[Start of Attachment]

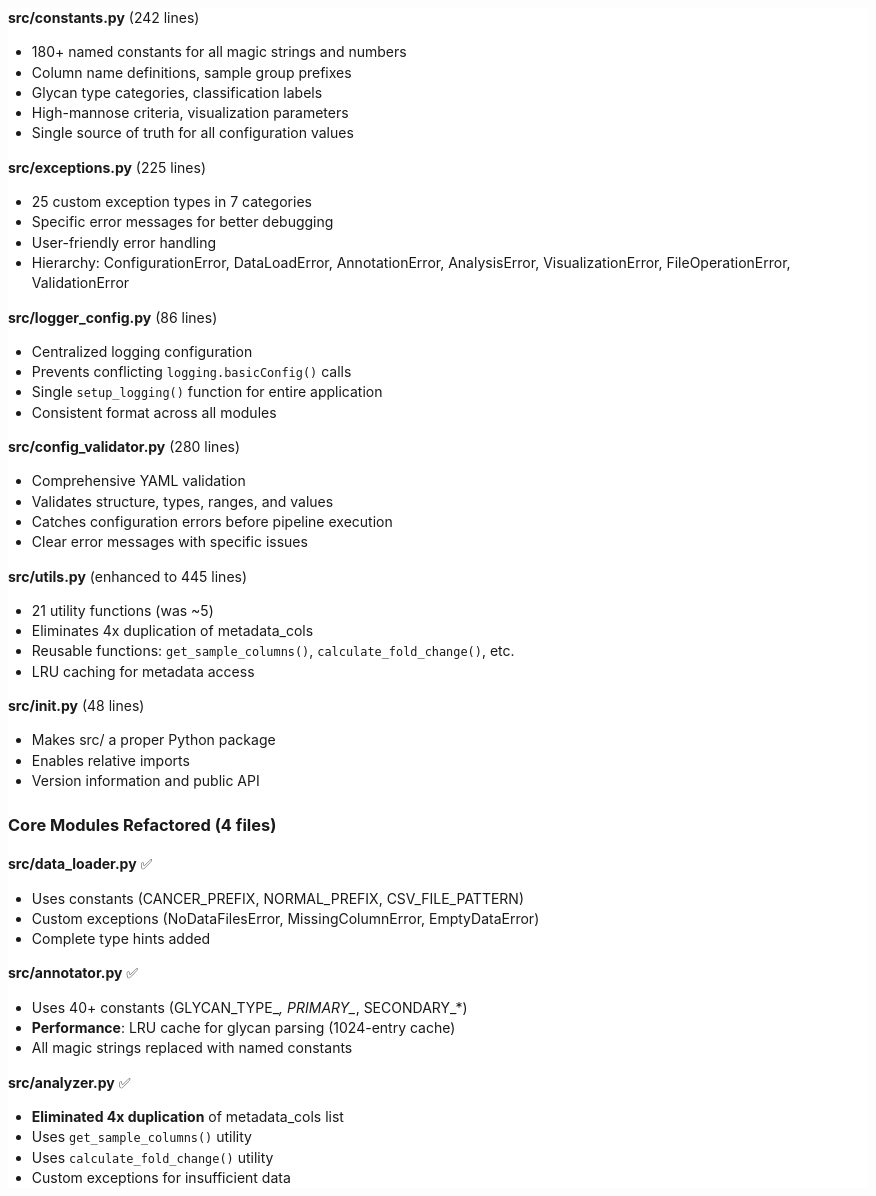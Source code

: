 **src/constants.py** (242 lines)
- 180+ named constants for all magic strings and numbers
- Column name definitions, sample group prefixes
- Glycan type categories, classification labels
- High-mannose criteria, visualization parameters
- Single source of truth for all configuration values

**src/exceptions.py** (225 lines)
- 25 custom exception types in 7 categories
- Specific error messages for better debugging
- User-friendly error handling
- Hierarchy: ConfigurationError, DataLoadError, AnnotationError, AnalysisError, VisualizationError, FileOperationError, ValidationError

**src/logger_config.py** (86 lines)
- Centralized logging configuration
- Prevents conflicting `logging.basicConfig()` calls
- Single `setup_logging()` function for entire application
- Consistent format across all modules

**src/config_validator.py** (280 lines)
- Comprehensive YAML validation
- Validates structure, types, ranges, and values
- Catches configuration errors before pipeline execution
- Clear error messages with specific issues

**src/utils.py** (enhanced to 445 lines)
- 21 utility functions (was ~5)
- Eliminates 4x duplication of metadata_cols
- Reusable functions: `get_sample_columns()`, `calculate_fold_change()`, etc.
- LRU caching for metadata access

**src/__init__.py** (48 lines)
- Makes src/ a proper Python package
- Enables relative imports
- Version information and public API

### Core Modules Refactored (4 files)

**src/data_loader.py** ✅
- Uses constants (CANCER_PREFIX, NORMAL_PREFIX, CSV_FILE_PATTERN)
- Custom exceptions (NoDataFilesError, MissingColumnError, EmptyDataError)
- Complete type hints added

**src/annotator.py** ✅
- Uses 40+ constants (GLYCAN_TYPE_*, PRIMARY_*, SECONDARY_*)
- **Performance**: LRU cache for glycan parsing (1024-entry cache)
- All magic strings replaced with named constants

**src/analyzer.py** ✅
- **Eliminated 4x duplication** of metadata_cols list
- Uses `get_sample_columns()` utility
- Uses `calculate_fold_change()` utility
- Custom exceptions for insufficient data
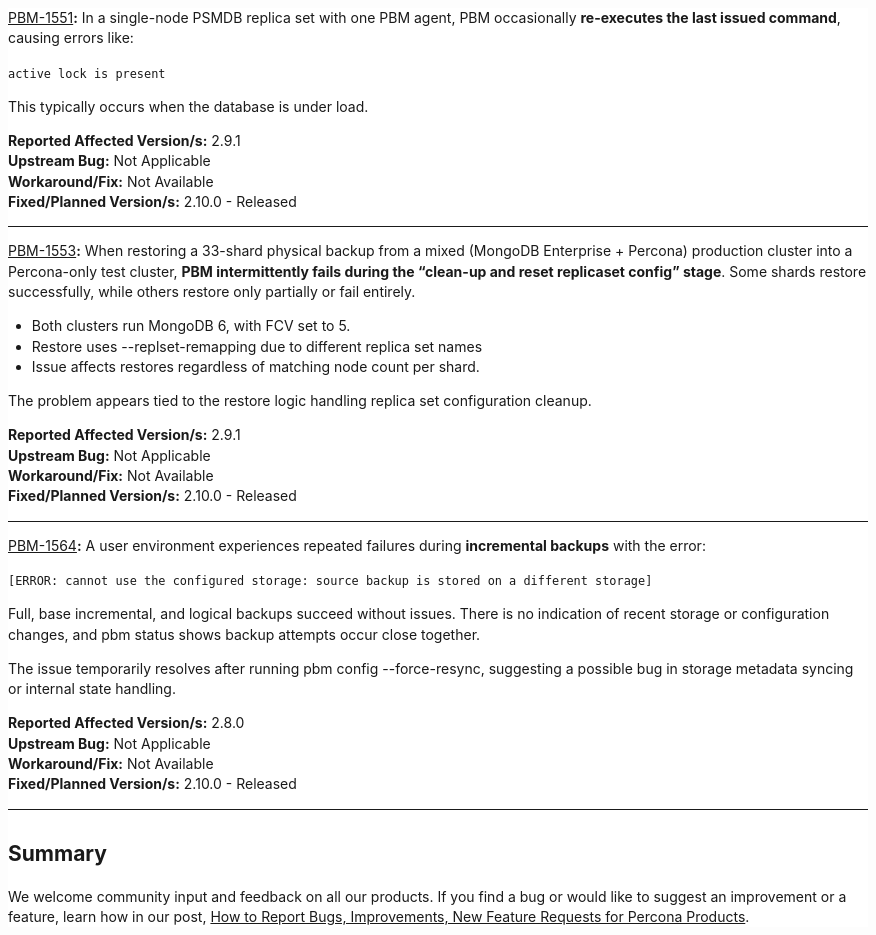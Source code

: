 [PBM-1551](https://perconadev.atlassian.net/browse/PBM-1551)**:** In a single-node PSMDB replica set with one PBM agent, PBM occasionally **re-executes the last issued command**, causing errors like:

```
active lock is present
```

This typically occurs when the database is under load.

**Reported Affected Version/s:** 2.9.1  
**Upstream Bug:** Not Applicable  
**Workaround/Fix:** Not Available  
**Fixed/Planned Version/s:** 2.10.0 \- Released

<hr>

[PBM-1553](https://perconadev.atlassian.net/browse/PBM-1553)**:** When restoring a 33-shard physical backup from a mixed (MongoDB Enterprise \+ Percona) production cluster into a Percona-only test cluster, **PBM intermittently fails during the “clean-up and reset replicaset config” stage**. Some shards restore successfully, while others restore only partially or fail entirely.

* Both clusters run MongoDB 6, with FCV set to 5\.  
* Restore uses \--replset-remapping due to different replica set names  
* Issue affects restores regardless of matching node count per shard.

The problem appears tied to the restore logic handling replica set configuration cleanup.

**Reported Affected Version/s:** 2.9.1  
**Upstream Bug:** Not Applicable  
**Workaround/Fix:** Not Available  
**Fixed/Planned Version/s:** 2.10.0 \- Released

<hr>

[PBM-1564](https://perconadev.atlassian.net/browse/PBM-1564)**:**  A user environment experiences repeated failures during **incremental backups** with the error:

```
[ERROR: cannot use the configured storage: source backup is stored on a different storage]
```

Full, base incremental, and logical backups succeed without issues. There is no indication of recent storage or configuration changes, and pbm status shows backup attempts occur close together.

The issue temporarily resolves after running pbm config \--force-resync, suggesting a possible bug in storage metadata syncing or internal state handling.

**Reported Affected Version/s:** 2.8.0  
**Upstream Bug:** Not Applicable  
**Workaround/Fix:** Not Available  
**Fixed/Planned Version/s:** 2.10.0 \- Released

<hr>

## Summary

We welcome community input and feedback on all our products. If you find a bug or would like to suggest an improvement or a feature, learn how in our post, [How to Report Bugs, Improvements, New Feature Requests for Percona Products](https://www.percona.com/blog/2019/06/12/report-bugs-improvements-new-feature-requests-for-percona-products/).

[End of Attachment]

**Brief**: Copy the whole of the material above exactly, and exclude every picture.

**Written answer**:
Source code

: **src/constants.py** (242 lines)
- 180+ named constants for all magic strings and numbers
- Column name definitions, sample group prefixes
- Glycan type categories, classification labels
- High-mannose criteria, visualization parameters
- Single source of truth for all configuration values

**src/exceptions.py** (225 lines)
- 25 custom exception types in 7 categories
- Specific error messages for better debugging
- User-friendly error handling
- Hierarchy: ConfigurationError, DataLoadError, AnnotationError, AnalysisError, VisualizationError, FileOperationError, ValidationError

**src/logger_config.py** (86 lines)
- Centralized logging configuration
- Prevents conflicting `logging.basicConfig()` calls
- Single `setup_logging()` function for entire application
- Consistent format across all modules

**src/config_validator.py** (280 lines)
- Comprehensive YAML validation
- Validates structure, types, ranges, and values
- Catches configuration errors before pipeline execution
- Clear error messages with specific issues

**src/utils.py** (enhanced to 445 lines)
- 21 utility functions (was ~5)
- Eliminates 4x duplication of metadata_cols
- Reusable functions: `get_sample_columns()`, `calculate_fold_change()`, etc.
- LRU caching for metadata access

**src/__init__.py** (48 lines)
- Makes src/ a proper Python package
- Enables relative imports
- Version information and public API

### Core Modules Refactored (4 files)

**src/data_loader.py** ✅
- Uses constants (CANCER_PREFIX, NORMAL_PREFIX, CSV_FILE_PATTERN)
- Custom exceptions (NoDataFilesError, MissingColumnError, EmptyDataError)
- Complete type hints added

**src/annotator.py** ✅
- Uses 40+ constants (GLYCAN_TYPE_*, PRIMARY_*, SECONDARY_*)
- **Performance**: LRU cache for glycan parsing (1024-entry cache)
- All magic strings replaced with named constants

**src/analyzer.py** ✅
- **Eliminated 4x duplication** of metadata_cols list
- Uses `get_sample_columns()` utility
- Uses `calculate_fold_change()` utility
- Custom exceptions for insufficient data
Source code

: [PBM-1551](https://perconadev.atlassian.net/browse/PBM-1551)**:** In a single-node PSMDB replica set with one PBM agent, PBM occasionally **re-executes the last issued command**, causing errors like:

```
active lock is present
```

This typically occurs when the database is under load.

**Reported Affected Version/s:** 2.9.1  
**Upstream Bug:** Not Applicable  
**Workaround/Fix:** Not Available  
**Fixed/Planned Version/s:** 2.10.0 \- Released

<hr>

[PBM-1553](https://perconadev.atlassian.net/browse/PBM-1553)**:** When restoring a 33-shard physical backup from a mixed (MongoDB Enterprise \+ Percona) production cluster into a Percona-only test cluster, **PBM intermittently fails during the “clean-up and reset replicaset config” stage**. Some shards restore successfully, while others restore only partially or fail entirely.

* Both clusters run MongoDB 6, with FCV set to 5\.  
* Restore uses \--replset-remapping due to different replica set names  
* Issue affects restores regardless of matching node count per shard.

The problem appears tied to the restore logic handling replica set configuration cleanup.

**Reported Affected Version/s:** 2.9.1  
**Upstream Bug:** Not Applicable  
**Workaround/Fix:** Not Available  
**Fixed/Planned Version/s:** 2.10.0 \- Released

<hr>

[PBM-1564](https://perconadev.atlassian.net/browse/PBM-1564)**:**  A user environment experiences repeated failures during **incremental backups** with the error:

```
[ERROR: cannot use the configured storage: source backup is stored on a different storage]
```

Full, base incremental, and logical backups succeed without issues. There is no indication of recent storage or configuration changes, and pbm status shows backup attempts occur close together.

The issue temporarily resolves after running pbm config \--force-resync, suggesting a possible bug in storage metadata syncing or internal state handling.

**Reported Affected Version/s:** 2.8.0  
**Upstream Bug:** Not Applicable  
**Workaround/Fix:** Not Available  
**Fixed/Planned Version/s:** 2.10.0 \- Released

<hr>

## Summary

We welcome community input and feedback on all our products. If you find a bug or would like to suggest an improvement or a feature, learn how in our post, [How to Report Bugs, Improvements, New Feature Requests for Percona Products](https://www.percona.com/blog/2019/06/12/report-bugs-improvements-new-feature-requests-for-percona-products/).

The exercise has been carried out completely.